◆ **WORK REQUIRED**
Some lines below hold "versions". Pick them out and copy them.

◆ **MATERIAL FOR THE TASK**
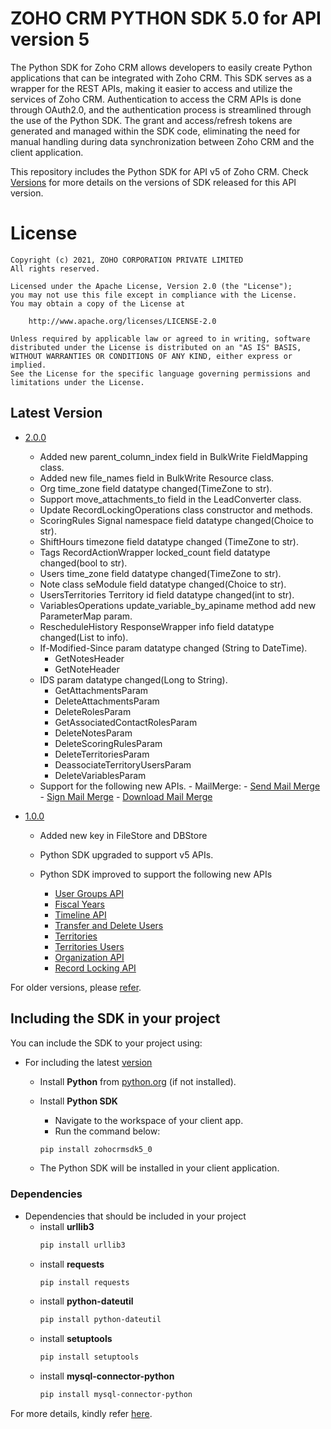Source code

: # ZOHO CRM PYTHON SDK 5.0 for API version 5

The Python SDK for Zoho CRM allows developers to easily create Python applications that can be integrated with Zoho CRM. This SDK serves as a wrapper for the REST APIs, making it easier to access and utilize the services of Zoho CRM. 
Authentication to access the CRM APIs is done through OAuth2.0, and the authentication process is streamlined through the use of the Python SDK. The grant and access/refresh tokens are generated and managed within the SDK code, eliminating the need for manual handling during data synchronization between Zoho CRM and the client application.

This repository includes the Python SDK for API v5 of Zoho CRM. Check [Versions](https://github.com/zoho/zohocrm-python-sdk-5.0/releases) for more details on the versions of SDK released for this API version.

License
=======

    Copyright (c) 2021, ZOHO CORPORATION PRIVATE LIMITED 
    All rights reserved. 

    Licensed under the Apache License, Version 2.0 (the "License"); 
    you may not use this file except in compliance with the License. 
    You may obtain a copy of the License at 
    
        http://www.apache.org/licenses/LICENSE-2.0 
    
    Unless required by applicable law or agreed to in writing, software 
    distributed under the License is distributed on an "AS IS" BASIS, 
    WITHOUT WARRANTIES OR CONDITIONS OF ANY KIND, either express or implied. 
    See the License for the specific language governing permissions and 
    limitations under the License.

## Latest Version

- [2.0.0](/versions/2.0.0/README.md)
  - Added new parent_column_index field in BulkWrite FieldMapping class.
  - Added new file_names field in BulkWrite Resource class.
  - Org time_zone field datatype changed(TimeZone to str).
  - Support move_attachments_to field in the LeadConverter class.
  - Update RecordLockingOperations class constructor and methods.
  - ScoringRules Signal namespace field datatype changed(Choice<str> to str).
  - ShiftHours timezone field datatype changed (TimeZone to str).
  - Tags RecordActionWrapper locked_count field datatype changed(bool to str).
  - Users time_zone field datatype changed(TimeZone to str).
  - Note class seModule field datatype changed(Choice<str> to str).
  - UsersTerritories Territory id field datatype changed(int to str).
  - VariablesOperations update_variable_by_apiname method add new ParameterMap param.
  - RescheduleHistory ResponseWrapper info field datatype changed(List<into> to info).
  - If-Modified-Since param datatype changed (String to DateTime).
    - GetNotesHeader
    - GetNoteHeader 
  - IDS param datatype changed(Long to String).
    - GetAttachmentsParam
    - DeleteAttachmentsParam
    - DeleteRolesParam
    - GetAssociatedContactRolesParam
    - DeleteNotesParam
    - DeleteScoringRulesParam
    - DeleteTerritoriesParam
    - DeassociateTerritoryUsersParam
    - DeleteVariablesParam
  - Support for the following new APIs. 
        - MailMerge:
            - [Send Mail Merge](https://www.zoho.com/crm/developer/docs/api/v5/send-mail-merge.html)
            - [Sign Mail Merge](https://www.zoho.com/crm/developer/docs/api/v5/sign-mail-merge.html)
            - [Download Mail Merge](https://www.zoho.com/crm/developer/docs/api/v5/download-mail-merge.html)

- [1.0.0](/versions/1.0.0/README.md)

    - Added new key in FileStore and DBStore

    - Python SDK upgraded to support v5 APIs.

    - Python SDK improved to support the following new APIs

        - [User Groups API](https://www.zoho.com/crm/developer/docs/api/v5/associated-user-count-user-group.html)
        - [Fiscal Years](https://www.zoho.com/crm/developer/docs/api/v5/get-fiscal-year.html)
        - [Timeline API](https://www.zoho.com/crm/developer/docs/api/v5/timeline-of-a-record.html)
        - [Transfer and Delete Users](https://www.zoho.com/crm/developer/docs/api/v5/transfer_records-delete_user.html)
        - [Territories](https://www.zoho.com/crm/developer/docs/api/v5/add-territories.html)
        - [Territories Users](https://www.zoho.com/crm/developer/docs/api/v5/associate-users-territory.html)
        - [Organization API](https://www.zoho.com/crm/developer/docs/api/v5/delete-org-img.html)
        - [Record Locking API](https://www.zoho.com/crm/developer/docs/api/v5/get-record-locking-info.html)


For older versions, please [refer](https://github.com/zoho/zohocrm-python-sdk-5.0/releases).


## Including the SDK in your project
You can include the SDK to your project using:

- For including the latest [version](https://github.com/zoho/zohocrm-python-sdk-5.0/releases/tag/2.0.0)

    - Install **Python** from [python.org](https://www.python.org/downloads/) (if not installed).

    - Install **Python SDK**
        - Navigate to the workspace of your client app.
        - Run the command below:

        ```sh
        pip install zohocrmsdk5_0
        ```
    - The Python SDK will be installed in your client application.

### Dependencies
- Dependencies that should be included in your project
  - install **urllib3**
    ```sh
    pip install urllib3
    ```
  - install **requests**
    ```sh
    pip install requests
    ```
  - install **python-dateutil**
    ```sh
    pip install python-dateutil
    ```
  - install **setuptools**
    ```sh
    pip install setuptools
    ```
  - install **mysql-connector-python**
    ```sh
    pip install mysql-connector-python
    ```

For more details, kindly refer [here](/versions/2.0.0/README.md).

◆ **ANSWER SPACE**
This repository includes the Python SDK for API v5 of Zoho CRM. Check [Versions](https://github.com/zoho/zohocrm-python-sdk-5.0/releases) for more details on the versions of SDK released for this API version.
- [2.0.0](/versions/2.0.0/README.md)
- [1.0.0](/versions/1.0.0/README.md)
For older versions, please [refer](https://github.com/zoho/zohocrm-python-sdk-5.0/releases).
For more details, kindly refer [here](/versions/2.0.0/README.md).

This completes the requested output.